Optical fibers are used in various types of communication networks for facilitating data transfer at a rate of at least one gigabit per second (i.e., “Gbps” or “G”). Traditional 1G and 10G networks, in which data is transferred at a rate of 1 Gbps and 10 Gbps, respectively, are based upon a 12-count (“12ct”) fiber and/or a structured cabling system (SCS) utilizing a 12ct fiber basis. That is, the base unit of network hardware including cables, ribbon cables, trunk cables, connectors, converters, adapters, patches, etc., of traditional networks is a 12ct fiber.
The demand for faster data transfer (e.g., at a rate of 40G, 100G, 400G etc.) is ever increasing, in part due to the onset of smart technology, which utilize fiber networks and/or components thereof for accessing (i.e., sending/receiving) data from network carriers/providers, media outlets, the cloud, data applications, social media applications, etc. Network providers can utilize data centers for housing network hardware or components, including servers, transceivers, receivers, communication modules, converters, connectors, plates, patches, racks, routers, switches, ports, etc., for supporting 1G/10G/40G/100G networks. Conventional networks and network data centers utilize hardware based upon the traditional 12ct fiber.

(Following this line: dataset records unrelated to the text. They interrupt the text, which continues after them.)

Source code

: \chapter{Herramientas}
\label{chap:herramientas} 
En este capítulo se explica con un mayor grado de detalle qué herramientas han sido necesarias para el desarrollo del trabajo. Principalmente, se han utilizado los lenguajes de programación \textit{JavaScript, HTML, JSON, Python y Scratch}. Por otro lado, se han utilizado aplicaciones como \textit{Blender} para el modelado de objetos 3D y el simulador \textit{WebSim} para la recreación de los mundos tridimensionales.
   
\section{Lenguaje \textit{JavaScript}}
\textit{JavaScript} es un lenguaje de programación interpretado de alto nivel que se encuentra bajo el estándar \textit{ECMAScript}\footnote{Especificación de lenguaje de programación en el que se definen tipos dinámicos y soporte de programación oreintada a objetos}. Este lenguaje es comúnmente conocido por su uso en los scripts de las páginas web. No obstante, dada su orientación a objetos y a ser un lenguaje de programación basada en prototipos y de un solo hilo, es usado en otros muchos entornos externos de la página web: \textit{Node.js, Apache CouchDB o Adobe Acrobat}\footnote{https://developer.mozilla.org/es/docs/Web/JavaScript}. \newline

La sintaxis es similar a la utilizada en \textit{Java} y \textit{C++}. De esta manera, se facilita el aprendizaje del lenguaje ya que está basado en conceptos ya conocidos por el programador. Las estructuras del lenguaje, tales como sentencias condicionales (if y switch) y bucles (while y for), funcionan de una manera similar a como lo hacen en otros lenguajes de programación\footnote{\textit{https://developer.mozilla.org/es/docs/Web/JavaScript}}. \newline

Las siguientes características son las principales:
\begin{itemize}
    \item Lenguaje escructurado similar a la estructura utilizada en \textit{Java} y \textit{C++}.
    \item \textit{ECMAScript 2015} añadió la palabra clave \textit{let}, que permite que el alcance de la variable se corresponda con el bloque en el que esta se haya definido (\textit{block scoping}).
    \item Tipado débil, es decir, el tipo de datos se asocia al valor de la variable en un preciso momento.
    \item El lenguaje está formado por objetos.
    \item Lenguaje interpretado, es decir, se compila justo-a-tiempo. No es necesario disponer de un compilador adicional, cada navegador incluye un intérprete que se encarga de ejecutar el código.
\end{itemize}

In faster networks, such as in 40G and 100G networks, only 8 of the 12 optical fibers are typically utilized for facilitating data transmission. Thus, conventional networks have extensive amounts of unused (e.g., wasted) optical fibers. This is costly and expensive to manufacture and maintain. In addition, expensive converters or conversion modules must be used to convert, upgrade, and/or otherwise scale slower networks (i.e., 1G, 10G) into faster networks (i.e., 40G, 100G etc.).